Introduction: Electrophysiology (EP) procedures in the pediatric population are often performed aided by anesthetic support under general anesthesia (GA), provided they require a delicate balance between appropriate sedation depth, analgesia, immobility, and hemodynamic stability. GA is still the standard of care but shows several limitations. Ketamine sedation (KS) offers an alternative to GA with preserved respiratory and cardiovascular function, yet its role in pediatric EP procedures remains understudied.
Methods: We retrospectively included 217 consecutive pediatric patients (<18 years) who underwent their first EP procedure at our center between 2016 and 2024. Patients received either KS (n = 37) or GA (n = 180) based on anesthesiologist and cardiologist preference. Primary endpoints were the GA conversion rate, perioperative complications, "door-to-door" operating room occupation time and postprocedural recovery time. Secondary endpoints included results of the electrophysiology study (EPS), change in electrocardiography parameters before, during and after drug infusion and difference of vital signs behavior between the two groups. Propensity score matching (PSM) was performed to correct for age, body mass index (BMI), type of procedure and sex.
Results: Before PSM, compared with the GA group, the KS cohort was older (mean age 13.5 ± 4.5 vs. 11.3 ± 3.2 years in GA; p = 0.02), while sex distribution and BMI were similar.
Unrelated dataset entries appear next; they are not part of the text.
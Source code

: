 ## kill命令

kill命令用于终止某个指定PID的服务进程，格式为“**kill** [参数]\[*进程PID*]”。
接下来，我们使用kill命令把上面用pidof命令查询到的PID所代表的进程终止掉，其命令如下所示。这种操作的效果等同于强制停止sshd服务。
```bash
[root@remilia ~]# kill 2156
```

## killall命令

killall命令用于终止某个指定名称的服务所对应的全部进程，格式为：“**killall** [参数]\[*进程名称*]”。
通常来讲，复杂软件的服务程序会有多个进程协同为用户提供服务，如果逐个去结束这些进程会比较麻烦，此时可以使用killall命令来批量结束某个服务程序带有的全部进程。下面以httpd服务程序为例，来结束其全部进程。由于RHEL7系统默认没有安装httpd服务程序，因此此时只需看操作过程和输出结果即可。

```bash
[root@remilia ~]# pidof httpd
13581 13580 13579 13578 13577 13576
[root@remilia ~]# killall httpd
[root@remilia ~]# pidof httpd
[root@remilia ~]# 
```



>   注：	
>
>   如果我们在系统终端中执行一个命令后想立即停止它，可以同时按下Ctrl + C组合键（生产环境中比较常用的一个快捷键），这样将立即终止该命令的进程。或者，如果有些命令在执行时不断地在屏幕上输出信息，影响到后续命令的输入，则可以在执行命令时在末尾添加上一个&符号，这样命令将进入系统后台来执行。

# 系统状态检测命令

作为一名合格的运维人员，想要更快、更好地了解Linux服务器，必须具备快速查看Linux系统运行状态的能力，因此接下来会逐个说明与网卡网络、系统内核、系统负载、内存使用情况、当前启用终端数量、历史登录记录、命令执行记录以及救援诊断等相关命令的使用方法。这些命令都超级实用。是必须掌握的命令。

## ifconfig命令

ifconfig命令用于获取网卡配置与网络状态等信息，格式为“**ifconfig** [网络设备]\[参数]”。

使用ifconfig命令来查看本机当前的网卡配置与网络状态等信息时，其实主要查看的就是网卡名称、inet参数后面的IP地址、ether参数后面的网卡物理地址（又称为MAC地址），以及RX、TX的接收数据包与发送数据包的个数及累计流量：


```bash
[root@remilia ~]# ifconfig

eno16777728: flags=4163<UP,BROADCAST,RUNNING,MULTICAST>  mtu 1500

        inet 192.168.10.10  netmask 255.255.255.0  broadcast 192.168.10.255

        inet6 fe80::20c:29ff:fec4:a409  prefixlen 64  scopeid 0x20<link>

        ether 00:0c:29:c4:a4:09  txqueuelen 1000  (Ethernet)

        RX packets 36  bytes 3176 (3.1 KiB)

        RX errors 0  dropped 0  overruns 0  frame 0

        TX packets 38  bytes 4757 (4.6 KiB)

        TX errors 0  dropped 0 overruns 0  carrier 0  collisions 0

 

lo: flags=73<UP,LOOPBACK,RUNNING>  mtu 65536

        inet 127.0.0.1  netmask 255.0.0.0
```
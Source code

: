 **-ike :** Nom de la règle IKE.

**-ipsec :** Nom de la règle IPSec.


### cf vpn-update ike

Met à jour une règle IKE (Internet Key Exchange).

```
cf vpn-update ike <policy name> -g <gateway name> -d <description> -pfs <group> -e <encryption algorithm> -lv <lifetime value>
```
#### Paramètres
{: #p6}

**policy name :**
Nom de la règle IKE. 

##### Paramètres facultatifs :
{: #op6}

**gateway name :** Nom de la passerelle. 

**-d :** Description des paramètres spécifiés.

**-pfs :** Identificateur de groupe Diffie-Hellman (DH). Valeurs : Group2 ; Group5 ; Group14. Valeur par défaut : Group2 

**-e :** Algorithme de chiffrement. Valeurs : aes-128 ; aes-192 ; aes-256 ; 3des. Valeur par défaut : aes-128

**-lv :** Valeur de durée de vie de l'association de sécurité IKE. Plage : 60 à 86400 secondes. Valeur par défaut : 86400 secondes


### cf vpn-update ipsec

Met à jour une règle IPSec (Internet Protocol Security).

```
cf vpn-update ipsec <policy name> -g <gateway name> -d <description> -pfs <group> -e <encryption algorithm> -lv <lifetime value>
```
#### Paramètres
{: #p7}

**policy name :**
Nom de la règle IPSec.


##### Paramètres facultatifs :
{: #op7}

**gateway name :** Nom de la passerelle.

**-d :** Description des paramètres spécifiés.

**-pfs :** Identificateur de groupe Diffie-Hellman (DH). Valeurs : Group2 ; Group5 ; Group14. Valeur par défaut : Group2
After PSM, there were no significant differences between the tested variables. No KS patient required GA conversion or experienced complications (e.g., emergence delirium). Shorter operating room door-to-door occupation time (KS 79.3 ± 47.2 min; p = 0.0026 vs GA 100.8 ± 37.2 min) and shorter recovery room time were reported in the KS group compared to the GA group (15 ± 19 min vs 41.5 ± 14 min; p = 0.001). No significant differences in the EPS result was observed between the two groups (19.4 % vs. 22.7 %; p = 0.59). In KS patients, electrocardiographic parameters remained stable before, during and at the end of procedure.
Conclusions: Ketamine-based sedation is a safe and effective alternative to GA for pediatric EP procedures, maintaining hemodynamic and electrocardiographic stability. Moreover, KS enhances operating room efficiency by reducing both periprocedural and recovery times.
Keywords: Deep sedation; Electrophysiological study; General anesthesia; Ketamine; Pediatric anesthesia.